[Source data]
■ ■ ■ ■ ■ ■ ■
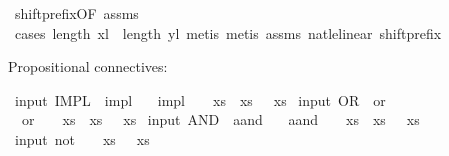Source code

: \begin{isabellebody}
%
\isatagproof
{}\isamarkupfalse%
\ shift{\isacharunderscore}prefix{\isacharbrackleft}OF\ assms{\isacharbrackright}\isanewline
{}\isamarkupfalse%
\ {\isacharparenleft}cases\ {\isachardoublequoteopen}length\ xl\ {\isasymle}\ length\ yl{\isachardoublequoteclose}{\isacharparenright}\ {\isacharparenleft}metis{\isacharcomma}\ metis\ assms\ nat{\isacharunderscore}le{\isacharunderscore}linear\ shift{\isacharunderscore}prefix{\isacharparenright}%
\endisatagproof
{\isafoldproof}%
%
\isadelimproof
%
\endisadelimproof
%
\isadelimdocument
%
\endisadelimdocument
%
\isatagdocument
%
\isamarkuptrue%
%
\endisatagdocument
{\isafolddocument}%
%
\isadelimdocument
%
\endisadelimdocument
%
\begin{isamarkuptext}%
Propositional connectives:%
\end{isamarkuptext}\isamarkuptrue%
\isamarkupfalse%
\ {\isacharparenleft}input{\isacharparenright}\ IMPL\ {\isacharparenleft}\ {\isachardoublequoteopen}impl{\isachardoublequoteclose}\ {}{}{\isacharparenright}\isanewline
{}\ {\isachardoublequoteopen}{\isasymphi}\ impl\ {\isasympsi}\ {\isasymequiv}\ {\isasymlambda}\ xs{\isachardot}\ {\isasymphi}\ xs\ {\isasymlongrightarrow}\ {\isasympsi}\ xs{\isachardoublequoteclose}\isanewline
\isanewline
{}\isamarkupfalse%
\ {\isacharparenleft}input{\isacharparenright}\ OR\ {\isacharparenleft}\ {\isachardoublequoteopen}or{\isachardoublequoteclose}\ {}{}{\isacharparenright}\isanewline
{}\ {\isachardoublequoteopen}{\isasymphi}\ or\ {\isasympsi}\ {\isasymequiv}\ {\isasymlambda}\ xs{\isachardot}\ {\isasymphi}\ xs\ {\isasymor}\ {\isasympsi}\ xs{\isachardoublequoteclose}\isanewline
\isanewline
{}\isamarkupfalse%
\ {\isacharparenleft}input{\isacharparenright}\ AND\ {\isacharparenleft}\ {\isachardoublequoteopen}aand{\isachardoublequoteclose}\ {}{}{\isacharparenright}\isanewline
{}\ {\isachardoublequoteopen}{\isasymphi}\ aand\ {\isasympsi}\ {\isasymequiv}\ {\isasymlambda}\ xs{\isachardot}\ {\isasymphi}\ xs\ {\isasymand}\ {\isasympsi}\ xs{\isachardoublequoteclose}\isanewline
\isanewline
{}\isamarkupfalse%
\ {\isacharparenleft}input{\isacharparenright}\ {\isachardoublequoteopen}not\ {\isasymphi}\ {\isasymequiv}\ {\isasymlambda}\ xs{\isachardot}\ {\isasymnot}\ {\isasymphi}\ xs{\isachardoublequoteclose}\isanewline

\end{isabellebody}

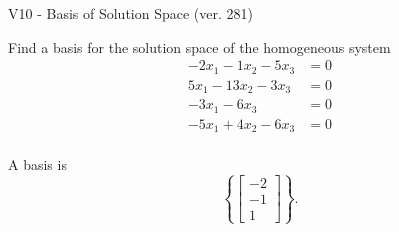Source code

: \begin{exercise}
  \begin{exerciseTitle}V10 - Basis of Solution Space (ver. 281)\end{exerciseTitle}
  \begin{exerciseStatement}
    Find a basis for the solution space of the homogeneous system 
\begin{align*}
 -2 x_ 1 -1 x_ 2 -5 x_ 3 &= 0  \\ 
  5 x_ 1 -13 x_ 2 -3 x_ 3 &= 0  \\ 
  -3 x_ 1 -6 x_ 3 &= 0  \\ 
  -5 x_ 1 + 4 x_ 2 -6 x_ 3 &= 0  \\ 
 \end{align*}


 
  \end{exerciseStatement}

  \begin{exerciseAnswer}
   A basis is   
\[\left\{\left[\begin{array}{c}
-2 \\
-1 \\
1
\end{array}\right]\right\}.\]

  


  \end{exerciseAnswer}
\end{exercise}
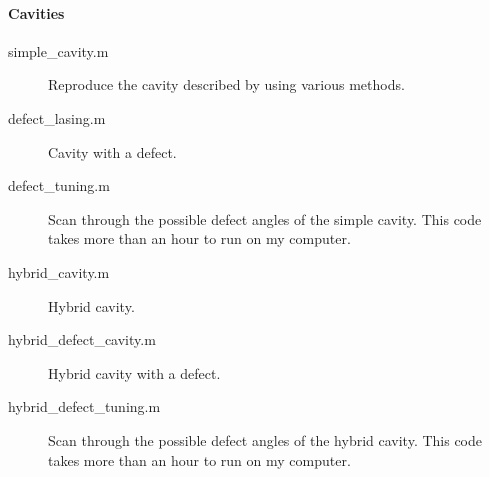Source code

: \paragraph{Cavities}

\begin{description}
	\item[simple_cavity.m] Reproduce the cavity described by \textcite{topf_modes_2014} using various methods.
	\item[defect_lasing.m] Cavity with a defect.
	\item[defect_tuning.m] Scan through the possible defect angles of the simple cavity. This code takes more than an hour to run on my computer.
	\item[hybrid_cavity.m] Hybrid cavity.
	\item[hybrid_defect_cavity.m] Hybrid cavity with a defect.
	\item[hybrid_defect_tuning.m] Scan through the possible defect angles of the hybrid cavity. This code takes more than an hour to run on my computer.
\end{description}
■ ■ ■ ■ ■ ■ ■
### About this exercise
From the lines above, copy those that contain the word "Scan".

### Answer space
	\item[defect_tuning.m] Scan through the possible defect angles of the simple cavity. This code takes more than an hour to run on my computer.
	\item[hybrid_defect_tuning.m] Scan through the possible defect angles of the hybrid cavity. This code takes more than an hour to run on my computer.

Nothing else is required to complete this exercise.